(Your assignment) Restate word for word the entries below, starting with the line with "If you get timeout" and continuing through the line with "name, username, and". Include both of those lines and no others.

(Saved entries)
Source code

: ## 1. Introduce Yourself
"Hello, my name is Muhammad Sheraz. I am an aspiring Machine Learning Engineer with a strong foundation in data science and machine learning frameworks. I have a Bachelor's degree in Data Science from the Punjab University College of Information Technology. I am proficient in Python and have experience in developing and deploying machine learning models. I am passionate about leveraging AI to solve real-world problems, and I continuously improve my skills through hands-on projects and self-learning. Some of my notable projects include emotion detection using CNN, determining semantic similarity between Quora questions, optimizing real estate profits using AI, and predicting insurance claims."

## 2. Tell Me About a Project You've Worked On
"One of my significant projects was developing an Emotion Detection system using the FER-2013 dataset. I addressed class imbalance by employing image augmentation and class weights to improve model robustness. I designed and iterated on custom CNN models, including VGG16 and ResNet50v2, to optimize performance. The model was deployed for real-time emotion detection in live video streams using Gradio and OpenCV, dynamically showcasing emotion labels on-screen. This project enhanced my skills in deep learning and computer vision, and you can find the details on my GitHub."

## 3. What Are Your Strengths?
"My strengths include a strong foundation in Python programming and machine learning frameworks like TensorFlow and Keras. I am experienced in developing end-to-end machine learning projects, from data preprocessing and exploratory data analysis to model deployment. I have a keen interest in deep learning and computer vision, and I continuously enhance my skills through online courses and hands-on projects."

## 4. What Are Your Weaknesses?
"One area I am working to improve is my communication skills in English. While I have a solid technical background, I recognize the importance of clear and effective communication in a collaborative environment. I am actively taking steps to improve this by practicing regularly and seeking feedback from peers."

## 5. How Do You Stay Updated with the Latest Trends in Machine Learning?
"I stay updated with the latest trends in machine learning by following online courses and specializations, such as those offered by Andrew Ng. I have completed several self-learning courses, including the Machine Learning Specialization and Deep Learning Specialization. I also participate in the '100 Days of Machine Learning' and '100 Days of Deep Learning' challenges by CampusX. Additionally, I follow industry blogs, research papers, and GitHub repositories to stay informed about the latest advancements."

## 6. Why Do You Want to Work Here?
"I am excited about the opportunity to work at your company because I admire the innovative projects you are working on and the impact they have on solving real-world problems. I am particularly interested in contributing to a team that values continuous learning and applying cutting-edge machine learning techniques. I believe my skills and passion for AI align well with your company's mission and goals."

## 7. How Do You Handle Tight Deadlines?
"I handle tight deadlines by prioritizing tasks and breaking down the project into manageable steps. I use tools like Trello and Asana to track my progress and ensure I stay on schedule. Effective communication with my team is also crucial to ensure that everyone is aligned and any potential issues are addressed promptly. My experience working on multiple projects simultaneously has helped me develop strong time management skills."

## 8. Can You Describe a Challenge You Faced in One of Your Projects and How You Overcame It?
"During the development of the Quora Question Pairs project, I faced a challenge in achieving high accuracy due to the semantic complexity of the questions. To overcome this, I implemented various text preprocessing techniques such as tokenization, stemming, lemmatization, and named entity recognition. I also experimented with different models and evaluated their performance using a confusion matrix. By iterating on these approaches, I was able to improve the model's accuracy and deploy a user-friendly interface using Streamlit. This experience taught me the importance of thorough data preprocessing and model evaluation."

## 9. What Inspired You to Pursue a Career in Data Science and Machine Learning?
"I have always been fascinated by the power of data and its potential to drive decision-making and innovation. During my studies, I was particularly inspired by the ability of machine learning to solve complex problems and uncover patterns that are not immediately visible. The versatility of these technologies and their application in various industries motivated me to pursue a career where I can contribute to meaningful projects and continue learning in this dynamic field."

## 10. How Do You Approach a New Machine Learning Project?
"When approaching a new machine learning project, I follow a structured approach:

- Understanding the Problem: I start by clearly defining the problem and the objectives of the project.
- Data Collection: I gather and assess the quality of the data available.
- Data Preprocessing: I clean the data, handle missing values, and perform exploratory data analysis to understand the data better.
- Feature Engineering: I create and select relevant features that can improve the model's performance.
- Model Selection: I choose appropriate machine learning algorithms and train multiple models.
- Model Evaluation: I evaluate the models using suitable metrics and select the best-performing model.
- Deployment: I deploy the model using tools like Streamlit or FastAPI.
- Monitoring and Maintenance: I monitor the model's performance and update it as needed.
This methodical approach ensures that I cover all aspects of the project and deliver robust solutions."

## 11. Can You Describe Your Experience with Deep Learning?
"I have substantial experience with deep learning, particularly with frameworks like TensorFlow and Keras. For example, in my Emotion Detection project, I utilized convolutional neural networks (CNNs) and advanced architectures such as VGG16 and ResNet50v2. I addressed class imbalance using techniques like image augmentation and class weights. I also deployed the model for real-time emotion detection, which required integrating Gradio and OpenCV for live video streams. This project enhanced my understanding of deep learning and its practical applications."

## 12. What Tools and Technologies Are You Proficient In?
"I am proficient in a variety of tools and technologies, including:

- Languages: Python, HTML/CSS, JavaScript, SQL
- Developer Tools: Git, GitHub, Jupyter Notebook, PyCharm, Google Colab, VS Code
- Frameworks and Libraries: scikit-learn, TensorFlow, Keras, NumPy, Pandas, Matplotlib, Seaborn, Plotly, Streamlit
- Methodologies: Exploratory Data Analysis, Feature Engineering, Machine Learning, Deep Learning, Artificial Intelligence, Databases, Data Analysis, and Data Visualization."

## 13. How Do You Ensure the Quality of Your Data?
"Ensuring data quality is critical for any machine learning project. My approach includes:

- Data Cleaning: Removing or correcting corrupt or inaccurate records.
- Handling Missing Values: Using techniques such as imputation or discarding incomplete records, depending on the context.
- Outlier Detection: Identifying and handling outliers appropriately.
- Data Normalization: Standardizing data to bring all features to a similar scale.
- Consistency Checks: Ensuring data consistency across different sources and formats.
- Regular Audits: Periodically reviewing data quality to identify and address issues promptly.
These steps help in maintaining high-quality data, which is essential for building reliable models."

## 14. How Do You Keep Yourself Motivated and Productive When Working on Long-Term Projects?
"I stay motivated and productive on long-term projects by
==
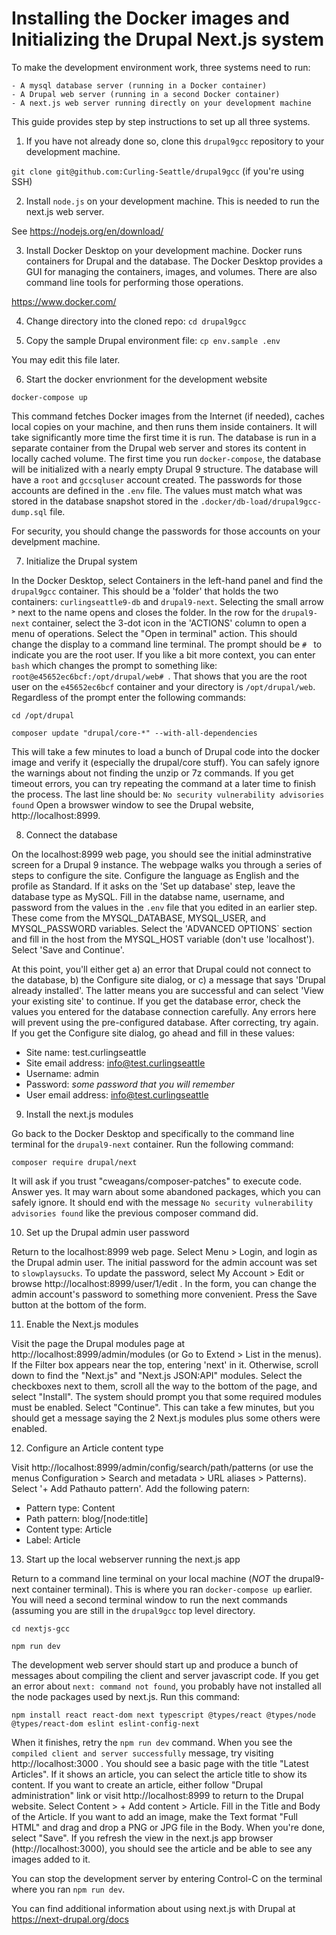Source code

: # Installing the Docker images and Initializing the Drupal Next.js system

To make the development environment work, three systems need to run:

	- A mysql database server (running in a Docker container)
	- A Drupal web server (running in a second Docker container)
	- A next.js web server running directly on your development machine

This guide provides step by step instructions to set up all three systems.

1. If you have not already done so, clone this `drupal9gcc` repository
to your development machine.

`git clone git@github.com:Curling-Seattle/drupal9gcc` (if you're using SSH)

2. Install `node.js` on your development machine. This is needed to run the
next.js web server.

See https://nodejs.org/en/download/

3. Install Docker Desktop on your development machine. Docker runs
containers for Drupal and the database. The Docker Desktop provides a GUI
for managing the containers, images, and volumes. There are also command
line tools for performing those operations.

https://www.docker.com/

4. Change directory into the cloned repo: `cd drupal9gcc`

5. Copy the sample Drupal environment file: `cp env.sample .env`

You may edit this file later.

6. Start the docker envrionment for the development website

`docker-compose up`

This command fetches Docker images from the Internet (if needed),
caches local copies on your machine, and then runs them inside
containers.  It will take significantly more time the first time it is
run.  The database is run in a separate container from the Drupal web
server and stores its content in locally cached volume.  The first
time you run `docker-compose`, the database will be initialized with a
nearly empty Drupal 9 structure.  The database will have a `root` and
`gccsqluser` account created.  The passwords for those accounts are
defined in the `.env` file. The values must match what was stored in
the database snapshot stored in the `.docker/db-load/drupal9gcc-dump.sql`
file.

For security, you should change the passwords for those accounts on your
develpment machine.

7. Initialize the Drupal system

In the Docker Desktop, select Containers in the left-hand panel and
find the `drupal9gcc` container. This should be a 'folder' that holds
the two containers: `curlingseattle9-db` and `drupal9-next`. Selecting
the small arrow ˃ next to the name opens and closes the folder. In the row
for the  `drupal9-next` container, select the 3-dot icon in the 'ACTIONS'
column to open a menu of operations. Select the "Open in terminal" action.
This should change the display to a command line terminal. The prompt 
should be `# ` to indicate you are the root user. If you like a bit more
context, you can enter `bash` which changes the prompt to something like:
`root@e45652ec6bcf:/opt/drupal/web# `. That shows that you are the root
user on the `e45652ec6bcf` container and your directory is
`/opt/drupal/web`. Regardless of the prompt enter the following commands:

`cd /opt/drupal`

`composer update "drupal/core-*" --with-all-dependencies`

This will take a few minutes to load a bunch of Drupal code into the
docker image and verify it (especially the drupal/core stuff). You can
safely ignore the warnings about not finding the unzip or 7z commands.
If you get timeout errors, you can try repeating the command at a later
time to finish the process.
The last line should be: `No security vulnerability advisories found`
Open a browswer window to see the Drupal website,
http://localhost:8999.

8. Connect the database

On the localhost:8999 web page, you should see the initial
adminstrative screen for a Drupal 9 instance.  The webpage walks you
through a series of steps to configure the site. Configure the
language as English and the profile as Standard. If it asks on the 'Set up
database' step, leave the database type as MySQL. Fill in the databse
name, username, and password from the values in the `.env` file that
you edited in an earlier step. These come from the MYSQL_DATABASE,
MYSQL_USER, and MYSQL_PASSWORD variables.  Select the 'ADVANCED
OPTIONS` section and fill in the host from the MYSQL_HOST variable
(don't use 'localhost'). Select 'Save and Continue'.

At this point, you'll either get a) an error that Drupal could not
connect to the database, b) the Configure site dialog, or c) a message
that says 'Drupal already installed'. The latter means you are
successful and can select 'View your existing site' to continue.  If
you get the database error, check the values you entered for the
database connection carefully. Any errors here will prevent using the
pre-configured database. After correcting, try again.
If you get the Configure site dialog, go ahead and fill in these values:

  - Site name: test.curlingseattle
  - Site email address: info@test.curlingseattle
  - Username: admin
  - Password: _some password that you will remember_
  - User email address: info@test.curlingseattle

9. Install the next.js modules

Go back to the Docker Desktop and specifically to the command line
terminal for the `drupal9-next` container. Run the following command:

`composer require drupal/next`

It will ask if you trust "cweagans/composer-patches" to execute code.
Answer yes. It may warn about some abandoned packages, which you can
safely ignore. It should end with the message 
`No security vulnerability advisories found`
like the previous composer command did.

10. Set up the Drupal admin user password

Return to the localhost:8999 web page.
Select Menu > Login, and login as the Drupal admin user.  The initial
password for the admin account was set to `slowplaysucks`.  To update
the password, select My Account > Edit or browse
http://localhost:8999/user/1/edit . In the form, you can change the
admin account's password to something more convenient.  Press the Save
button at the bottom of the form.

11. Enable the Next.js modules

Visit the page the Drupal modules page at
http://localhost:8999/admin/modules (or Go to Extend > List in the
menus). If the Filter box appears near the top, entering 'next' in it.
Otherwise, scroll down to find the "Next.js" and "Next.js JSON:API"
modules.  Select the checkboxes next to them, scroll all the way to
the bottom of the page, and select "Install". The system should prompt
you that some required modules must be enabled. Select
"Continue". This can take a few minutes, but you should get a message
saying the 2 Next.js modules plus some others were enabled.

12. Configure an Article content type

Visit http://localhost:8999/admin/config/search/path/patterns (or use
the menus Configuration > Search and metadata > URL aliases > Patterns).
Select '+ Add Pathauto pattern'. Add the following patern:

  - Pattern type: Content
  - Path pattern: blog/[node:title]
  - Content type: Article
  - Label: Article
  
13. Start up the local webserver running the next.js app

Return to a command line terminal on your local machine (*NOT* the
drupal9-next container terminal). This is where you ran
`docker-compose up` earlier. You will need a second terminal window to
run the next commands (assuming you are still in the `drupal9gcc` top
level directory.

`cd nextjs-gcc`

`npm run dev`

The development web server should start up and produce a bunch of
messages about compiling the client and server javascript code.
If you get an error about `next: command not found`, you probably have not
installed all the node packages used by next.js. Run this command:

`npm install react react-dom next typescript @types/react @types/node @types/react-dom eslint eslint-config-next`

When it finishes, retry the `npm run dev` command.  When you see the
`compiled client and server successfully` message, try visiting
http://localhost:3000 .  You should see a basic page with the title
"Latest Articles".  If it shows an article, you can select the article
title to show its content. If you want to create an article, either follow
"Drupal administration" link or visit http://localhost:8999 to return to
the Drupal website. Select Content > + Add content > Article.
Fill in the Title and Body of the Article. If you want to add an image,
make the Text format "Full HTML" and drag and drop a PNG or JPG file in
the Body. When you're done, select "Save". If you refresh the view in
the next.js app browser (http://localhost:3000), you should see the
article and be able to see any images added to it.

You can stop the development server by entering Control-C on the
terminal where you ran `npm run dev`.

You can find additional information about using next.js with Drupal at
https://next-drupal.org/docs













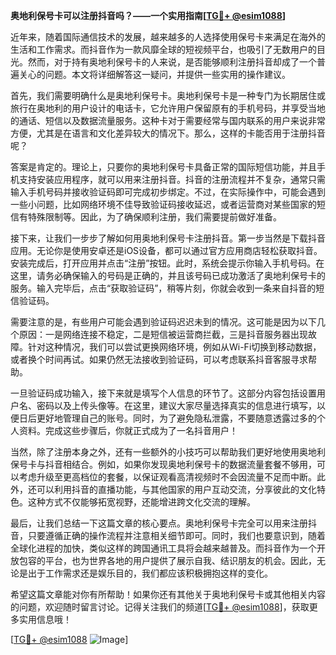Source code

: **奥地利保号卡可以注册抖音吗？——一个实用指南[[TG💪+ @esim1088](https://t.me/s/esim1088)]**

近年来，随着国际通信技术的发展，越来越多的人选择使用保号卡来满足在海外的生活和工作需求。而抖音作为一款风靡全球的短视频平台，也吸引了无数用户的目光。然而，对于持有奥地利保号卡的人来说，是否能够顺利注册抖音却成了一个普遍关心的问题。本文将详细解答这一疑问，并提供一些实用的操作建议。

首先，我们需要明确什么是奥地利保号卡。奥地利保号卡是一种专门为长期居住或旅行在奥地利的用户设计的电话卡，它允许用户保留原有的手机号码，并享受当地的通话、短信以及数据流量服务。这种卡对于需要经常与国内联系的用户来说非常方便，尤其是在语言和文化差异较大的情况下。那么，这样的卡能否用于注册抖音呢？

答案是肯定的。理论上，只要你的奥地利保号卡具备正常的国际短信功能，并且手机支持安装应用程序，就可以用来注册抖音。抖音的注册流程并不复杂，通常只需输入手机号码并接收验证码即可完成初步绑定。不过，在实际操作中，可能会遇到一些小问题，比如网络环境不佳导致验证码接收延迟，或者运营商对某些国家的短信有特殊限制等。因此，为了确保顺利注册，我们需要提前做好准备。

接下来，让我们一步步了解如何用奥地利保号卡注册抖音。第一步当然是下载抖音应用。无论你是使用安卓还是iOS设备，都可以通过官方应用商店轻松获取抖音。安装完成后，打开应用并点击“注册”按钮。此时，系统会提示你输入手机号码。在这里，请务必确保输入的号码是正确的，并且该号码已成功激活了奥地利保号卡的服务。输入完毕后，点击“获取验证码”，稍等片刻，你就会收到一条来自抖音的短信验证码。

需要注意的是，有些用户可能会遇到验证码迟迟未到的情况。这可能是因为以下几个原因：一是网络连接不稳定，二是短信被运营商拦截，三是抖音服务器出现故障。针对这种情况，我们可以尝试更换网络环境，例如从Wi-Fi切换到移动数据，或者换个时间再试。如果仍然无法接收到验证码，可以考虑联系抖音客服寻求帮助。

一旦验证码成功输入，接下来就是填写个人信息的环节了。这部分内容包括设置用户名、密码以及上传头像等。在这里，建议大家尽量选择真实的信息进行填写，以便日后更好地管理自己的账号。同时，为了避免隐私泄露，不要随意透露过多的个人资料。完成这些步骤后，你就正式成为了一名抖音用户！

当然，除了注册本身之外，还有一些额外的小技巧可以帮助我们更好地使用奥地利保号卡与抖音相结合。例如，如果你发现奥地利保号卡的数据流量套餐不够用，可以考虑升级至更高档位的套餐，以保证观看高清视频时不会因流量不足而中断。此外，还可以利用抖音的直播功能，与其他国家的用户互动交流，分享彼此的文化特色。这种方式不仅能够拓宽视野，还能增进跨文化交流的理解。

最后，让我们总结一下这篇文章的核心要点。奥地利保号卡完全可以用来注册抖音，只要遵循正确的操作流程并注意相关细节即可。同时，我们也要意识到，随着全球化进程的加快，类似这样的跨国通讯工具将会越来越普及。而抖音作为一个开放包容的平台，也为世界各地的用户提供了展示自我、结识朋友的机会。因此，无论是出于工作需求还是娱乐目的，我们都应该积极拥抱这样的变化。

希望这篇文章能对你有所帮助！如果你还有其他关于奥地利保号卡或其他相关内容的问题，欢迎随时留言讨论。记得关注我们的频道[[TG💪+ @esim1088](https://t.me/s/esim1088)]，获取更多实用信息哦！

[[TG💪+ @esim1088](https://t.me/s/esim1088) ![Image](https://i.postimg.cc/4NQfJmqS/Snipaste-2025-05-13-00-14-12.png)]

(Solution to this exercise)
If you get timeout errors, you can try repeating the command at a later
time to finish the process.
The last line should be: `No security vulnerability advisories found`
Open a browswer window to see the Drupal website,
http://localhost:8999.

8. Connect the database

On the localhost:8999 web page, you should see the initial
adminstrative screen for a Drupal 9 instance.  The webpage walks you
through a series of steps to configure the site. Configure the
language as English and the profile as Standard. If it asks on the 'Set up
database' step, leave the database type as MySQL. Fill in the databse
name, username, and password from the values in the `.env` file that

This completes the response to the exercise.